Fourthly. In large cities the great heighth of buildings, is, if not always a direct cause of fires, at least a cause of the spreading of them, and a source of difficulty of controlling them when under headway.
Fifthly. The minds of our business men are os a general rule so taken up with the great question of dollars and cents, and how to get as many of them as possible, that with few exceptions they are thoughtless of minor details relating to safety, etc.
Sixthly. The want of a feeling of moral responsibility in some members of society, who do not shrink from committing the grave crime of arson. Sometimes it is done to recover insurance money, when it is to their advantage, especially when their financial condition is shaky, or they are at the point of bankruptcy, regardless ol the possible damage they may do to their neighbors or their own employes. Sometimes the crime has been committed from personal revenge, and sometimes during insane passions, developed by hatred against the wealthy, as the petroleuses in Paris and the strikers aided by tramps at Pittsburg.
Seventhly. The readiness of the insurance companies to insure against fire for sums to nearly and sometimes equal or even above the teal value of the insured property. This is a direct premium for incendiarism. Experience, however, has put a stop to this, as some companies have been such heavy losers in this way as to become bankrupt. Statistics prove that insured property is more apt to bum up than uninsured property, and that the danger of its burning up is in a direct ratio to the sums insured for compared to the real value.
Eighthly. The laxity displayed in investigating the causes of fire, the fire marshals and insurance watchmen notwithstanding.
Ninthly. The absence of a law to make the persons having charge of the premises where a fire breaks out, responsible. As it is, nobody is held responsible.
In France fires have nearly ceased. In the large city of Paris they are very rare, notwithstanding its high buildings and the great amount of combustible matter present ; and this is chiefly due to the law that a person on whose premises a fire originates cannot recover insurance.
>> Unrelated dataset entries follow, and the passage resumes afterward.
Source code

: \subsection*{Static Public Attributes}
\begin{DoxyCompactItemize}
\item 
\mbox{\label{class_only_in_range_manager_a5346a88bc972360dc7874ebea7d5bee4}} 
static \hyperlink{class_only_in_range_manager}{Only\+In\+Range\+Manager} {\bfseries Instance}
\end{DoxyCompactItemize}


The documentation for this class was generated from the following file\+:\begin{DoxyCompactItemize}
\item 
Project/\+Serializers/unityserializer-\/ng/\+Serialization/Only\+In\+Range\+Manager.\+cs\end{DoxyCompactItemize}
If one of our contemporaries is correct, at present even when a man’s premises get on fire, the law holds him liable to make good the damage resulting to other people’s property, and he is compelled to pay for the loss which his fire occasions to his neighbors, on just the same principle that a man is compelled to pay for the damage caused by his horse running away. The result is great carefulness and watchfulness on the part of tenants and owners in regard to fire. Another cause is, that buildings in France are built on such principles as to prevent any fire spreading—to prevent them, indeed, from occurring.
Another contemporary says; “ Americans must stop building fire traps. Our present recipe for a house is, practically, a dozen loads of pine lumber, a few thousand cedar shingles, a barrel of paint, a rusty stove-pipe, and a box of lucifer matches. Mix well, and sweeten to taste with kerosene lamps.’’
The fact is, that the destruction of a large amount of property by fires is awakening the people to a sense of their duty in the matter of providing improved apparatus, and establishing or extending tlieir water works for extinguishing fires, and the erection of fire-proof buildings to prevent the spread of conflagrations. The people ought to demand of the Legislature the passage of laws looking into the investigation and origin of all fires, and making some one responsible for the safety of the premises under his his charge. Each tax-payer, each good citizen, is directly interested in this important matter.— Manufacturer and Builder.